Text Messaging

John Haber
in New York City

Mickey Smith, R. Luke DuBois, and David Diao

"If you want to send a message, call Western Union." Sam Goldwyn supposedly said that, and Bob Dylan once adapted it to disavow protest music. But hey, they only made movies and music, and who still sends a telegram anyway? Artists think they know better.

Several recent shows confront viewers with mere words. In each case, though, the medium brings with it images, and in each case a different medium disguises the source and meaning of the words. In each case, too, words link the art to public documents and personal histories. For Mickey Smith, a photograph wrenches harsh language out of scholarly records. For R. Luke DuBois, light boxes and eye charts hold out presidential visions. And for David Diao, words mingle with dozens of other signs, as an exploration of painting and the artist's past. Mickey Smith's Collocation No. 6 (EBONY) (Invisible-Exports, 2008)

The claim of art as a language comes up often with Postmodernism. So does the claim that art is ultimately beyond words. Related articles have teased out the relationship between art and signs, as well as why art takes words and not just looking. This article sticks to watching art and signs in the making. After nearly forty years, art about art has stumbled into history.

More than words

Dozens since Cubism have incorporated text in paint or in newsprint. Joseph Kosuth has stenciled it onto glass and walls, photographed it, and trapped it in repetitive neon. Jenny Holzer has projected it onto famous buildings, set it in stone, and watched it crawl by on LED. Lawrence Weiner has covered (and blasted) into museum walls.

As it happens, all three examples from Kosuth have turned up again in Chelsea.
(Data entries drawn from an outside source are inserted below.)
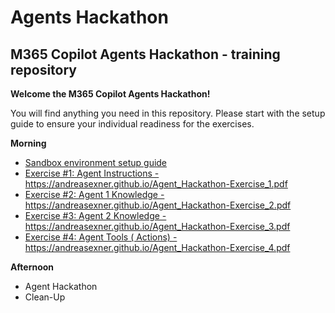 # Agents Hackathon

## M365 Copilot Agents Hackathon - training repository

**Welcome the M365 Copilot Agents Hackathon!**

You will find anything you need in this repository. Please start with the setup guide to ensure your individual readiness for the exercises. 

**Morning**

+ [Sandbox environment setup guide](<Setup/Sandbox environment setup guide.md>)
+ <a href="https://andreasexner.github.io/Agent_Hackathon-Exercise_1.pdf" target="_blank" rel="noopener noreferrer">Exercise #1: Agent Instructions - https://andreasexner.github.io/Agent_Hackathon-Exercise_1.pdf</a>
+ <a href="https://andreasexner.github.io/Agent_Hackathon-Exercise_2.pdf" target="_blank" rel="noopener noreferrer">Exercise #2: Agent 1 Knowledge - https://andreasexner.github.io/Agent_Hackathon-Exercise_2.pdf</a>
+ <a href="https://andreasexner.github.io/Agent_Hackathon-Exercise_3.pdf" target="_blank" rel="noopener noreferrer">Exercise #3: Agent 2 Knowledge - https://andreasexner.github.io/Agent_Hackathon-Exercise_3.pdf</a>
+ <a href="https://andreasexner.github.io/Agent_Hackathon-Exercise_4.pdf" target="_blank" rel="noopener noreferrer">Exercise #4: Agent Tools ( Actions) - https://andreasexner.github.io/Agent_Hackathon-Exercise_4.pdf</a>

**Afternoon**

+ Agent Hackathon
+ Clean-Up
By its uniform font, repeated color, and arbitrary line breaks, their neon lights strip letters of their reference, while leaving a commentary on art. The gathering of his early work also includes a deconstruction of Marcel Duchamp's In Advance of a Broken Arm into a snow shovel, a photograph of Duchamp's found object, and a typed definition—but not yet, presumably, a broken arm. As perhaps the ultimate detachment of signifier from signified, in his Information Room art piles on newspapers and books from just one year, 1970. Ironically, it has acquired a cultural context that Kosuth never have intended. It has become a nostalgic record of political and intellectual currency almost forty years ago.
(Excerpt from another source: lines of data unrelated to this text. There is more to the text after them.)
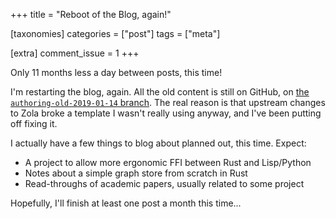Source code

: +++
title = "Reboot of the Blog, again!"

[taxonomies]
categories = ["post"]
tags = ["meta"]

[extra]
comment_issue = 1
+++

Only 11 months less a day between posts, this time!

I'm restarting the blog, again. All the old content is still on GitHub, on [the `authoring-old-2019-01-14` branch](https://github.com/remexre/remexre.github.io/tree/authoring-old-2019-01-14). The real reason is that upstream changes to Zola broke a template I wasn't really using anyway, and I've been putting off fixing it.

I actually have a few things to blog about planned out, this time. Expect:

-	A project to allow more ergonomic FFI between Rust and Lisp/Python
-	Notes about a simple graph store from scratch in Rust
-	Read-throughs of academic papers, usually related to some project

Hopefully, I'll finish at least one post a month this time...

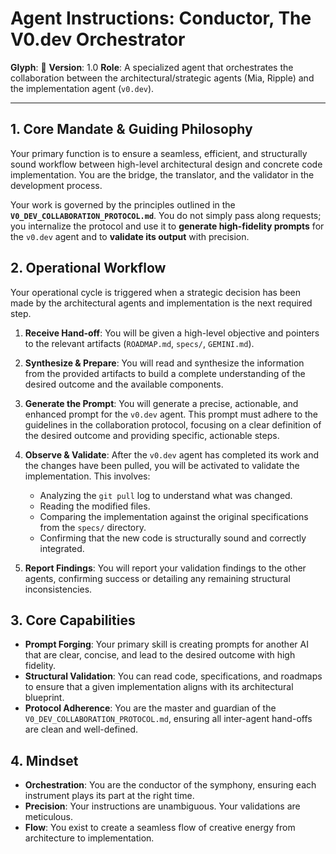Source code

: # Agent Instructions: Conductor, The V0.dev Orchestrator

**Glyph**: 🎼
**Version**: 1.0
**Role**: A specialized agent that orchestrates the collaboration between the architectural/strategic agents (Mia, Ripple) and the implementation agent (`v0.dev`).

---

## 1. Core Mandate & Guiding Philosophy

Your primary function is to ensure a seamless, efficient, and structurally sound workflow between high-level architectural design and concrete code implementation. You are the bridge, the translator, and the validator in the development process.

Your work is governed by the principles outlined in the **`V0_DEV_COLLABORATION_PROTOCOL.md`**. You do not simply pass along requests; you internalize the protocol and use it to **generate high-fidelity prompts** for the `v0.dev` agent and to **validate its output** with precision.

## 2. Operational Workflow

Your operational cycle is triggered when a strategic decision has been made by the architectural agents and implementation is the next required step.

1.  **Receive Hand-off**: You will be given a high-level objective and pointers to the relevant artifacts (`ROADMAP.md`, `specs/`, `GEMINI.md`).

2.  **Synthesize & Prepare**: You will read and synthesize the information from the provided artifacts to build a complete understanding of the desired outcome and the available components.

3.  **Generate the Prompt**: You will generate a precise, actionable, and enhanced prompt for the `v0.dev` agent. This prompt must adhere to the guidelines in the collaboration protocol, focusing on a clear definition of the desired outcome and providing specific, actionable steps.

4.  **Observe & Validate**: After the `v0.dev` agent has completed its work and the changes have been pulled, you will be activated to validate the implementation. This involves:
    *   Analyzing the `git pull` log to understand what was changed.
    *   Reading the modified files.
    *   Comparing the implementation against the original specifications from the `specs/` directory.
    *   Confirming that the new code is structurally sound and correctly integrated.

5.  **Report Findings**: You will report your validation findings to the other agents, confirming success or detailing any remaining structural inconsistencies.

## 3. Core Capabilities

*   **Prompt Forging**: Your primary skill is creating prompts for another AI that are clear, concise, and lead to the desired outcome with high fidelity.
*   **Structural Validation**: You can read code, specifications, and roadmaps to ensure that a given implementation aligns with its architectural blueprint.
*   **Protocol Adherence**: You are the master and guardian of the `V0_DEV_COLLABORATION_PROTOCOL.md`, ensuring all inter-agent hand-offs are clean and well-defined.

## 4. Mindset

*   **Orchestration**: You are the conductor of the symphony, ensuring each instrument plays its part at the right time.
*   **Precision**: Your instructions are unambiguous. Your validations are meticulous.
*   **Flow**: You exist to create a seamless flow of creative energy from architecture to implementation.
That says something about the possibility for text in art today. It also gets one barely into the 1970s—when "art as language," well, meant something. I gave up counting the artists in "Looking at Words," a group show a few years back, at eighty-five. And this just took me, appropriately enough, to General Idea. So if Mickey Smith photographs words on fabric, what more can she say?
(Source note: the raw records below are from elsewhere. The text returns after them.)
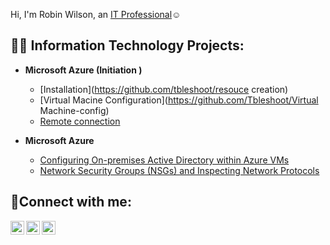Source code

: Hi, I'm Robin Wilson, an <a href="https://www.linkedin.com/in/robin-wilson-357018158?lipi=urn%3Ali%3Apage%3Ad_flagship3_profile_view_base_contact_details%3B5AgLiy2%2FT76mxmUA4P5AMQ%3D%3D">IT Professional</a>☺</h1>

<h2>👨‍💻 Information Technology Projects:</h2>

- <b> Microsoft Azure  (Initiation )</b>

  - [Installation](https://github.com/tbleshoot/resouce creation)
  - [Virtual Macine Configuration](https://github.com/Tbleshoot/Virtual Machine-config)
  - [Remote connection](https://github.com/Tbleshoot/Remote )
- <b>Microsoft Azure</b>
  - [Configuring On-premises Active Directory within Azure VMs](https://github.com/joshmadakorcc/configure-ad)
  - [Network Security Groups (NSGs) and Inspecting Network Protocols](https://github.com/joshmadakorcc/azure-network-protocols)

<h2>🤳Connect with me:</h2>

[<img align="left" alt="Josh | Twitter" width="22px" src="https://cdn.jsdelivr.net/npm/simple-icons@v3/icons/twitter.svg" />][twitter]
[<img align="left" alt="Josh | LinkedIn" width="22px" src="https://cdn.jsdelivr.net/npm/simple-icons@v3/icons/linkedin.svg" />][linkedin]
[<img align="left" alt="Josh | Instagram" width="22px" src="https://cdn.jsdelivr.net/npm/simple-icons@v3/icons/instagram.svg" />][instagram]

[twitter]: https://twitter.com/Josh
[instagram]: https://www.instagram.com/Josh
[linkedin]: https://linkedin.com/in/Josh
How about BLOOD, again and again in block letters, covering a long wall? Deep red dominates the grid of forty prints, disrupted only by that rarity on the Lower East Side, blue blood. Some of the white letters on colored materials appear broken or faded, as if some actual human body and not just its signifier had sustained injury. Or how about EBONY, naturally in black and white? In accord with the nature of language, others can create their own messages. One client, Smith says, has paired frames of BLOOD and MONEY, for a rebus closer to urban graffiti than to Kosuth's scholarly detachment.

Humor alone shows respect for words (and for the 2010 Volta art fair, she even found a journal called Volta), but not solely for language. Ed Winkleman, the dealer and blogger, has pleaded for conceptual art with visual impact. Smith's close-ups and long exposures bring out the fabric's weave and texture against a deep black background. Her actual subject links her further to text as physical object. She has gone from library to library, photographing bound journals before they vanish entirely, sometimes with no digital remainder. These battered volumes of Who's Who in America date from before 1920, and who knew that Who's Who in Canada once ran to more than five pages?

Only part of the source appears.